You see she reads. However, making sure of the facts comes second.
KING: Another thing people cite is when the president was going to India, there was a report in a publication over there that used this wildly exorbitant number about how much his trip would cost. And you...
BACHMANN: Oh, sure.
KING: -- you, for several days...
BACHMANN: And -- and what I was doing...
KING: -- were talking about that.
BACHMANN: -- again, I was -- I was quoting from "The Financial Times." And so I -- I gave the source that I was quoting from and it was a financial newspaper from India. And so it isn't my job to go and fact check sources that come out in publication. And so I was using that quote. But you're right...
KING: It's your job as a candidate...
BACHMANN: -- when it's -- when it...
KING: -- when people...
KING: -- the left...
BACHMANN: You have a very good point...
Doesn't she have a staff working for her? We know she'll repeat falsehoods or make up insane ideas like the anti-Americans in Congress at the drop of a dime
KING: -- the left----likes to use you as a galvanizer.
BACHMANN: You have -- you have a very good point, though, that I think when you're -- when you're in the presidential realm, I do think that message discipline is required. And I think that that is something that, you know, all of us have areas that we need to do better on and that's certainly one that I'll pay a lot of attention to.
KING: I read a fundraising e-mail under your name just an hour or so ago. It was talking about: "Our president is too busy gallivanting around Europe with his Irish cousins to focus on rebuilding our economy and strengthening our nation." Now, people have a lot of fun in fundraising letters. But a President Bachmann would never take a little personal detour on a very important overseas trip for a G8 summit or sitting down with the prime minister of the United Kingdom?
BACHMANN: Well, of course presidents take trips. But remember, I think if the shoe was on the other foot and if we had a Republican as president and we just saw the devastation in Joplin, Missouri and we see the president of the United States playing ping pong on TV and we see him serving up hamburgers in -- in a day when we aren't dealing with devastation in the heartland of the United States, that would be fine for the president to be out doing those things. I don't fault him for that. And it's actually a -- a small thing in the scheme of things.
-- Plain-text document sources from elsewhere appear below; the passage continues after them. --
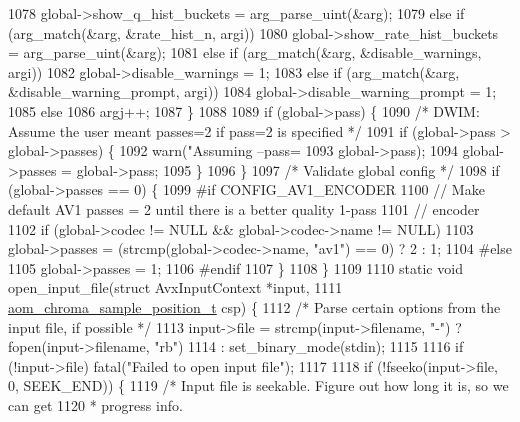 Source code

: \begin{DoxyCodeInclude}
{{{{{{{{{{{{{{1078       global->show\_q\_hist\_buckets = arg\_parse\_uint(&arg);
1079     \textcolor{keywordflow}{else} \textcolor{keywordflow}{if} (arg\_match(&arg, &rate\_hist\_n, argi))
1080       global->show\_rate\_hist\_buckets = arg\_parse\_uint(&arg);
1081     \textcolor{keywordflow}{else} \textcolor{keywordflow}{if} (arg\_match(&arg, &disable\_warnings, argi))
1082       global->disable\_warnings = 1;
1083     \textcolor{keywordflow}{else} \textcolor{keywordflow}{if} (arg\_match(&arg, &disable\_warning\_prompt, argi))
1084       global->disable\_warning\_prompt = 1;
1085     \textcolor{keywordflow}{else}
1086       argj++;
1087   \}
1088 
1089   \textcolor{keywordflow}{if} (global->pass) \{
1090     \textcolor{comment}{/* DWIM: Assume the user meant passes=2 if pass=2 is specified */}
1091     \textcolor{keywordflow}{if} (global->pass > global->passes) \{
1092       warn(\textcolor{stringliteral}{"Assuming --pass=%
1093            global->pass);
1094       global->passes = global->pass;
1095     \}
1096   \}
1097   \textcolor{comment}{/* Validate global config */}
1098   \textcolor{keywordflow}{if} (global->passes == 0) \{
1099 \textcolor{preprocessor}{#if CONFIG\_AV1\_ENCODER}
1100     \textcolor{comment}{// Make default AV1 passes = 2 until there is a better quality 1-pass}
1101     \textcolor{comment}{// encoder}
1102     \textcolor{keywordflow}{if} (global->codec != NULL && global->codec->name != NULL)
1103       global->passes = (strcmp(global->codec->name, \textcolor{stringliteral}{"av1"}) == 0) ? 2 : 1;
1104 \textcolor{preprocessor}{#else}
1105     global->passes = 1;
1106 \textcolor{preprocessor}{#endif}
1107   \}
1108 \}
1109 
1110 \textcolor{keyword}{static} \textcolor{keywordtype}{void} open\_input\_file(\textcolor{keyword}{struct} AvxInputContext *input,
1111                             \hyperlink{aom__image_8h_a48f259fc7774b1c799b3ebe7530c19bd}{aom\_chroma\_sample\_position\_t} csp) \{
1112   \textcolor{comment}{/* Parse certain options from the input file, if possible */}
1113   input->file = strcmp(input->filename, \textcolor{stringliteral}{"-"}) ? fopen(input->filename, \textcolor{stringliteral}{"rb"})
1114                                              : set\_binary\_mode(stdin);
1115 
1116   \textcolor{keywordflow}{if} (!input->file) fatal(\textcolor{stringliteral}{"Failed to open input file"});
1117 
1118   \textcolor{keywordflow}{if} (!fseeko(input->file, 0, SEEK\_END)) \{
1119     \textcolor{comment}{/* Input file is seekable. Figure out how long it is, so we can get}
1120 \textcolor{comment}{     * progress info.}
}}}}}}}}}}}}}}}
\end{DoxyCodeInclude}

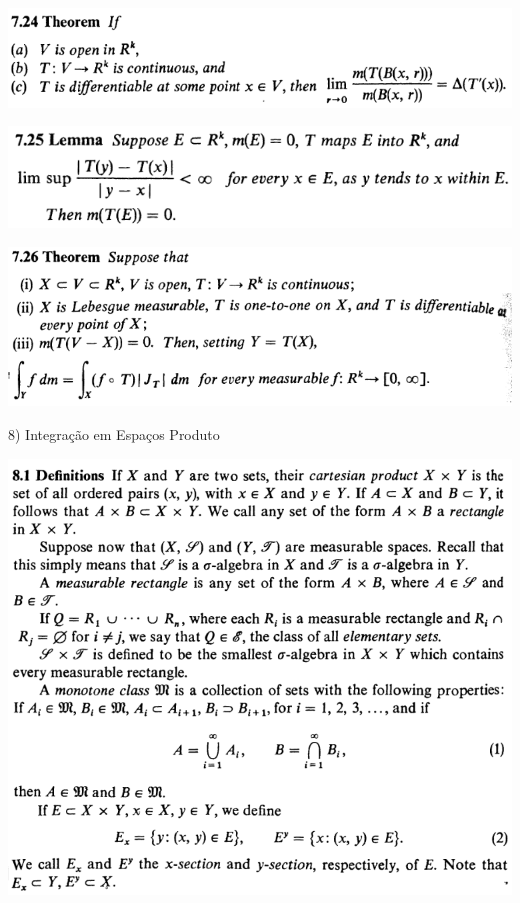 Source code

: \documentclass[12pt]{article}
\begin{document}
		\begin{center}
		\includegraphics{7ponto24}
		\end{center}

		\begin{center}
		\includegraphics{7ponto25}
		\end{center}

		\begin{center}
		\includegraphics{7ponto26}
		\end{center}

\vspace{3mm}

8) Integra\c{c}\~ao em Espa\c{c}os Produto

\vspace{3mm}

		\begin{center}
		\includegraphics{d8ponto1}
		\end{center}
\end{document}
The right keeps on trying to find a false equivalency for Bush falling down on the job in NOLA and can't do it, but Michele doesn't mind fundraising off any crazy thought. The fake "$200-million-dollar-a-day trip to India story" was debunked immediately, but it didn't stop her or the Limbaughs from transmitting it as much and as often as they could.
I was kind of shocked that King went at many of her falsehoods directly, but good for him. We need more of this from the media in any campaign against any party. Bachmann is a treasure trove of misinformation and badly spun talking points, so King and his cohorts have a lot of work to do if or when she gets in the race.